Required action —
The material below contains a line with "UI New Attack](/images/gremlin/gremlin_ui_create_new_attack.png)" and a line with "we just unleashed.". Copy exactly those two lines and all lines between them.

##### Data records

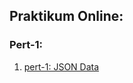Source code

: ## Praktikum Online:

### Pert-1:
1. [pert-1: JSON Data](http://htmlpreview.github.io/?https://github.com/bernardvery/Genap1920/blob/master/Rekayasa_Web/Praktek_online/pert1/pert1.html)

##########
##### Data records

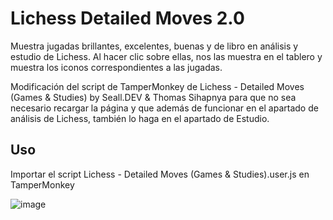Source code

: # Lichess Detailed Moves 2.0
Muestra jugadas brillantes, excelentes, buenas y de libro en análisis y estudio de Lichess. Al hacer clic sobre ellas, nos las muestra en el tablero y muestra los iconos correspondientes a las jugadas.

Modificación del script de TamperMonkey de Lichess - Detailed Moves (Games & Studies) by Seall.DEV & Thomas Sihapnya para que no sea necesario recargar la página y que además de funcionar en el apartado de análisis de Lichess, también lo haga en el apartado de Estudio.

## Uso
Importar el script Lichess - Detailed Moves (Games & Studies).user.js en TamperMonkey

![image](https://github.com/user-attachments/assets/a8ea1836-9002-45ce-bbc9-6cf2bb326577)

##########
##### Data records

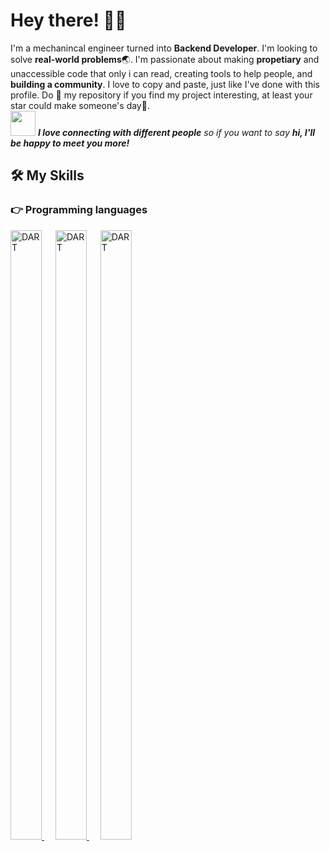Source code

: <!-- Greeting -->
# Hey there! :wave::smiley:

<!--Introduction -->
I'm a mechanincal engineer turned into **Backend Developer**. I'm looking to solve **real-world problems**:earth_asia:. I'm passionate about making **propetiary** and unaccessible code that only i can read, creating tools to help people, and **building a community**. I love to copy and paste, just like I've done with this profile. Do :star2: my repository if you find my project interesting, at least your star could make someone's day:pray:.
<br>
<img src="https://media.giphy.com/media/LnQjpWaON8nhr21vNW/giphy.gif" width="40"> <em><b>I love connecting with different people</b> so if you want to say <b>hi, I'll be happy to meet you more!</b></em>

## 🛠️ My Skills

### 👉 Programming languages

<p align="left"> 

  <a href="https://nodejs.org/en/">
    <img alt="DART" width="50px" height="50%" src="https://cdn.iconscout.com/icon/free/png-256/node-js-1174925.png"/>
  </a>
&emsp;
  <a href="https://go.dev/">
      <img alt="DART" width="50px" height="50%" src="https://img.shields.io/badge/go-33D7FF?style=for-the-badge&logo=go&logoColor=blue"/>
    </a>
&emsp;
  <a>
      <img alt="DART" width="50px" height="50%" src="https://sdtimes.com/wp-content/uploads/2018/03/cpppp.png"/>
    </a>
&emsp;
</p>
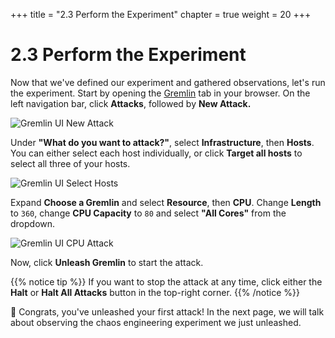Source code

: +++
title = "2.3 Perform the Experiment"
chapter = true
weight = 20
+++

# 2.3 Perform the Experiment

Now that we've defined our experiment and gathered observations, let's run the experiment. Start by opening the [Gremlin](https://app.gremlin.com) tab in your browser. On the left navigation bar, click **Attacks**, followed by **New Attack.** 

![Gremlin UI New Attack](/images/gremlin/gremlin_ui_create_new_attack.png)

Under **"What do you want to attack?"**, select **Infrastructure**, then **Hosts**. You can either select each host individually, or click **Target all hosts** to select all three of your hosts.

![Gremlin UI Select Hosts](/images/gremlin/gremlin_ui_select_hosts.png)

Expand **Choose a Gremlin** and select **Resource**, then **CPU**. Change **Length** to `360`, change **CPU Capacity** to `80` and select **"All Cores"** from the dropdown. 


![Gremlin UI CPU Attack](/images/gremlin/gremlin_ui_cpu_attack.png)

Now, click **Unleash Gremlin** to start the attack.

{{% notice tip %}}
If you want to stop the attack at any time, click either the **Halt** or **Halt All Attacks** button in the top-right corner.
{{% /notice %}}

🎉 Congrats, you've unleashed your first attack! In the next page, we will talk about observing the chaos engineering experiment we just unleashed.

##########

Answer space —
![Gremlin UI New Attack](/images/gremlin/gremlin_ui_create_new_attack.png)

Under **"What do you want to attack?"**, select **Infrastructure**, then **Hosts**. You can either select each host individually, or click **Target all hosts** to select all three of your hosts.

![Gremlin UI Select Hosts](/images/gremlin/gremlin_ui_select_hosts.png)

Expand **Choose a Gremlin** and select **Resource**, then **CPU**. Change **Length** to `360`, change **CPU Capacity** to `80` and select **"All Cores"** from the dropdown. 


![Gremlin UI CPU Attack](/images/gremlin/gremlin_ui_cpu_attack.png)

Now, click **Unleash Gremlin** to start the attack.

{{% notice tip %}}
If you want to stop the attack at any time, click either the **Halt** or **Halt All Attacks** button in the top-right corner.
{{% /notice %}}

🎉 Congrats, you've unleashed your first attack! In the next page, we will talk about observing the chaos engineering experiment we just unleashed.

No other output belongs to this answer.